** Task requirements **
Starting at the first line of the records below, reproduce every line up to and including the line with "simple function call", but leave out all pictures.

(Stored records)

________________________

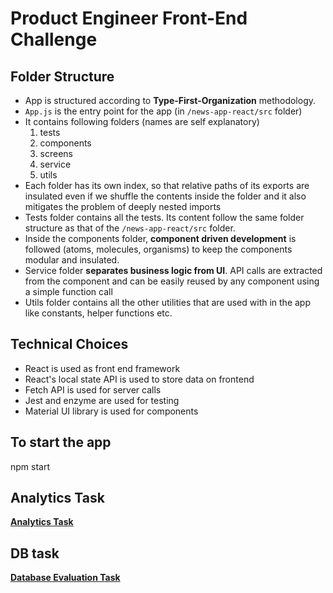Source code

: # Product Engineer Front-End Challenge

## Folder Structure

-   App is structured according to **Type-First-Organization** methodology.
-   `App.js` is the entry point for the app (in `/news-app-react/src` folder)
-   It contains following folders (names are self explanatory)
    1. tests
    2. components
    3. screens
    4. service
    5. utils
-   Each folder has its own index, so that relative paths of its exports are insulated even if we shuffle the contents inside the folder and it also mitigates the problem of deeply nested imports
-   Tests folder contains all the tests. Its content follow the same folder structure as that of the `/news-app-react/src` folder.
-   Inside the components folder, **component driven development** is followed (atoms, molecules, organisms) to keep the components modular and insulated.
-   Service folder **separates business logic from UI**. API calls are extracted from the component and can be easily reused by any component using a simple function call
-   Utils folder contains all the other utilities that are used with in the app like constants, helper functions etc.

## Technical Choices

-   React is used as front end framework
-   React's local state API is used to store data on frontend
-   Fetch API is used for server calls
-   Jest and enzyme are used for testing
-   Material UI library is used for components

## To start the app

npm start

## Analytics Task

**[Analytics Task](ANALYTICS.md)**

## DB task

**[Database Evaluation Task](DB-Task.md)**
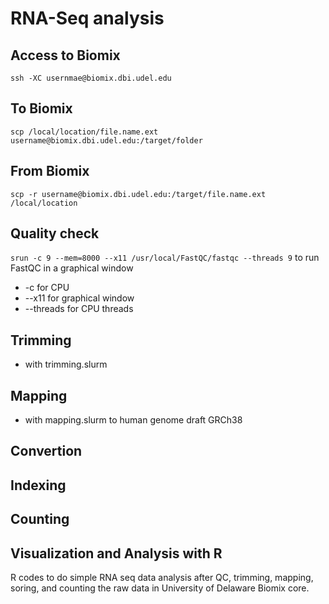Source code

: # RNA-Seq analysis 

## Access to Biomix 
`ssh -XC usernmae@biomix.dbi.udel.edu`

## To Biomix 
`scp /local/location/file.name.ext username@biomix.dbi.udel.edu:/target/folder`

## From Biomix 
`scp -r username@biomix.dbi.udel.edu:/target/file.name.ext /local/location`

## Quality check
`srun -c 9 --mem=8000 --x11 /usr/local/FastQC/fastqc --threads 9` to run FastQC in a graphical window 
- -c for CPU
- --x11 for graphical window 
- --threads for CPU threads

## Trimming 
- with trimming.slurm 

## Mapping 
- with mapping.slurm to human genome draft GRCh38

## Convertion 

## Indexing 

## Counting 

## Visualization and Analysis with R
R codes to do simple RNA seq data analysis after QC, trimming, mapping, soring, and counting the raw data in University of Delaware Biomix core.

________________________

** Result for this task **
Source code

: # Product Engineer Front-End Challenge

## Folder Structure

-   App is structured according to **Type-First-Organization** methodology.
-   `App.js` is the entry point for the app (in `/news-app-react/src` folder)
-   It contains following folders (names are self explanatory)
    1. tests
    2. components
    3. screens
    4. service
    5. utils
-   Each folder has its own index, so that relative paths of its exports are insulated even if we shuffle the contents inside the folder and it also mitigates the problem of deeply nested imports
-   Tests folder contains all the tests. Its content follow the same folder structure as that of the `/news-app-react/src` folder.
-   Inside the components folder, **component driven development** is followed (atoms, molecules, organisms) to keep the components modular and insulated.
-   Service folder **separates business logic from UI**. API calls are extracted from the component and can be easily reused by any component using a simple function call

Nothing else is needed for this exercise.